At Leicester, Roland, who had started from Peterborough soon after dawn, was waiting for me with another sheaf of pale pink roses. He looked tired, and said he had had a cold; actually, it was incipient influenza and he ought to have been in bed, but I did not discover this till afterwards.

 

To be alone with one another after so much observation was quite overwhelming, and for a time conversation in the Grand Hotel lounge moved somewhat spasmodically. But constraint disappeared when he told me with obvious pride that he had asked his own colonel for permission to interview the colonel of the 5th Norfolks, who were stationed some distance away and were shortly going to the front, with a view to getting a transfer.

 

‘Next time I see the C.O.,’ he announced, ‘I shall tell him the colonel of the 5th was away.

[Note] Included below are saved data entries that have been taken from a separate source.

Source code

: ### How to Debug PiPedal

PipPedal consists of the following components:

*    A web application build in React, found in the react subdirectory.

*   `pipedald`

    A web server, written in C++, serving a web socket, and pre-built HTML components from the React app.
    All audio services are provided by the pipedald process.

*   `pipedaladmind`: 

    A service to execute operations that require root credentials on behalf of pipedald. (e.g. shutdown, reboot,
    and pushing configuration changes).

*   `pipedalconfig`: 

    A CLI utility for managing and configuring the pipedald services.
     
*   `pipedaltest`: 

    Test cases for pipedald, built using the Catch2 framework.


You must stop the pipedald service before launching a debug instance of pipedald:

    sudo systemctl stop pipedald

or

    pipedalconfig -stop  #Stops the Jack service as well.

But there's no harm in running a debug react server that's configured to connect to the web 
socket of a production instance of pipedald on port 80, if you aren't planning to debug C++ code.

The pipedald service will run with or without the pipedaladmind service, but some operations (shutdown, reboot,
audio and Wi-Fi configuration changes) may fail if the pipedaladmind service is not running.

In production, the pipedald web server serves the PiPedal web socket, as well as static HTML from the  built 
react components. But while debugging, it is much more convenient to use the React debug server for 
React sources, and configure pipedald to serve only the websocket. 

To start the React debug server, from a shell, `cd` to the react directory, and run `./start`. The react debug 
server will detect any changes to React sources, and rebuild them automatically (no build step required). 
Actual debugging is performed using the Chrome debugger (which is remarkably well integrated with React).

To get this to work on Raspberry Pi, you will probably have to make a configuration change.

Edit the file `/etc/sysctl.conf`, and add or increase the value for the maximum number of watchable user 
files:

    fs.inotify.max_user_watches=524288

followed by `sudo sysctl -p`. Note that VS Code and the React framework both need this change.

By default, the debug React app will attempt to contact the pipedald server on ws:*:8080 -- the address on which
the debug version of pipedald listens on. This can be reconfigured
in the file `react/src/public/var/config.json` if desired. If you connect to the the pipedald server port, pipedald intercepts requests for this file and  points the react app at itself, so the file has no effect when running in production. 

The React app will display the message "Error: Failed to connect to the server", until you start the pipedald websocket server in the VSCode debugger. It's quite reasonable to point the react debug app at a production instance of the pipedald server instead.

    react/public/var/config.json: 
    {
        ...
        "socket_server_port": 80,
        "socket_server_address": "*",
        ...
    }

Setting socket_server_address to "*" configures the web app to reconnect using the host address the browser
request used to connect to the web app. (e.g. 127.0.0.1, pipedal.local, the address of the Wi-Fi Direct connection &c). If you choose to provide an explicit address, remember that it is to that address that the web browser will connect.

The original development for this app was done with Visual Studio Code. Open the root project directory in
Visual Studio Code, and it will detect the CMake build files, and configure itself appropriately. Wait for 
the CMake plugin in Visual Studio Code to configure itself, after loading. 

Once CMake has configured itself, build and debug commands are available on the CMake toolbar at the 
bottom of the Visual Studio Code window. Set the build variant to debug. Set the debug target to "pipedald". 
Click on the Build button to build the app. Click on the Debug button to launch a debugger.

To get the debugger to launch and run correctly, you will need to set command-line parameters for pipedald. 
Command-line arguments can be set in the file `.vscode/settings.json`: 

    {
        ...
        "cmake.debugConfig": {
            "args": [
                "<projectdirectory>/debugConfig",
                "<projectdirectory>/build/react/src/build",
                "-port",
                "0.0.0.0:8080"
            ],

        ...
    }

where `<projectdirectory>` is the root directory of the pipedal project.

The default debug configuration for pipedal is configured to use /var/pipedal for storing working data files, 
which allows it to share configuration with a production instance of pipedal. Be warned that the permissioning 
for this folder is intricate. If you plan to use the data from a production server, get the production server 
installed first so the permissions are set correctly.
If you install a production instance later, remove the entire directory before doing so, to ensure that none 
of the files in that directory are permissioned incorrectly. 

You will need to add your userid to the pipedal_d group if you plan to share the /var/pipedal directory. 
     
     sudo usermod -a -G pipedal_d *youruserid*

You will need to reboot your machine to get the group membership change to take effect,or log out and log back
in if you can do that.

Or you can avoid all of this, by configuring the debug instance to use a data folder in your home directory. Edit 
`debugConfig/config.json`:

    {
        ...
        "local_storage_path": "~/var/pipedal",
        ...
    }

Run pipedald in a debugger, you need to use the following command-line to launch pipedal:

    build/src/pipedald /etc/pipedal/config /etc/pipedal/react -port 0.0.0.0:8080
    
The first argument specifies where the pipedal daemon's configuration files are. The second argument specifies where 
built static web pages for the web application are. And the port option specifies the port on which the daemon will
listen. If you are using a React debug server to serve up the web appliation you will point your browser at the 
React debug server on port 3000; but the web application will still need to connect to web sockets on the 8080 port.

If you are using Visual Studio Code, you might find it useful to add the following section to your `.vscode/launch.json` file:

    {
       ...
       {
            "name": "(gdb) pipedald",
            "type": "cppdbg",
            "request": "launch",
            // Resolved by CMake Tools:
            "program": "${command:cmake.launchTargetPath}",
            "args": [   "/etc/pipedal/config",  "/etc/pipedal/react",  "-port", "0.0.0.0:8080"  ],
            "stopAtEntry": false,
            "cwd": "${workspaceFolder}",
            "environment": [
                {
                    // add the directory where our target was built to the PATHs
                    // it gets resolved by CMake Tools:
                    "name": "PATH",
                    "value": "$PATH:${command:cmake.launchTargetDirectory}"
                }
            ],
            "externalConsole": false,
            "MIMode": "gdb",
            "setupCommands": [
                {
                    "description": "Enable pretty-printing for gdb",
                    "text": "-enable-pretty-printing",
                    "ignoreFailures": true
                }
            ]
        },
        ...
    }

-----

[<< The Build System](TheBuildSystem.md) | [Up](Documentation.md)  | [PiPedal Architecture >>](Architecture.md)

I shall say I spent the whole day looking for him - so after lunch I’m coming with you to Oxford.’

 

I tried to subdue my leaping joy by a protest about his cold, but as we both knew this to be insincere it was quite ineffective. I only stipulated that when we arrived he must lose me at the station; ‘chap. rules’, even more Victorian than the social code of Buxton, made it inexpedient for a woman student to be seen in Oxford with a young man who was not her brother.

 

So we found an empty first-class carriage and travelled together from Leicester to Oxford. It was a queer journey; the memory of its profound unsatisfactoriness remains with me still. I had not realised before that to be alone together would bring, all too quickly, the knowledge that being alone together was not enough. It was an intolerable realisation, for I knew too that death might so easily overtake us before there could be anything more. I was dependent, he had only his pay, and we were both so distressingly young.

 

Thus a new constraint arose between us which again made it difficult to talk. We tried to discuss impersonally the places that we wanted to see when it was possible to travel once more; we’d go to Florence together, he said, directly the War was over.

 

‘But,’ I objected - my age-perspective being somewhat different from that of to-day - ‘it wouldn’t be proper until I’m at least thirty.’

 

‘Don’t worry,’ he replied persuasively. ‘I’m sure I can arrange for it to be “proper” before you get to that age!’

 

And then, somehow, we found ourselves suddenly admitting that each had kept the other’s letters right from the beginning. We were now only a few miles from Oxford, and it was the first real thing that we had said. As we sat together silently watching the crimson sun set over the flooded land, some quality in his nearness became so unbearable that, all unsophisticated as I was, I felt afraid. I tried to explain it to myself afterwards by a familiar quotation: ‘There is no beauty that hath not some strangeness in the proportion.’

 

When the grey towers slid into view, unsuitably accompanied by the gas-works and the cemetery, I put out my hand to say good-bye. With sudden vehemence he pressed it against his lips, and kept it there until the train stopped. I could not speak any more, but at the station I looked back at him walking forlornly down the platform; as a final irony I had allowed him to send off the telegram saying that I had arrived safely. Later he told me that he had followed me in a hansom to Somerville and had walked up and down outside the circumspect red walls until it was time for his train to leave. He did not say how he had retraced the tedious journey to Peterborough, but he admitted that the prolonged travelling had cost him three days in bed. ‘“Do I still think it was all worth while?” Can you ask?’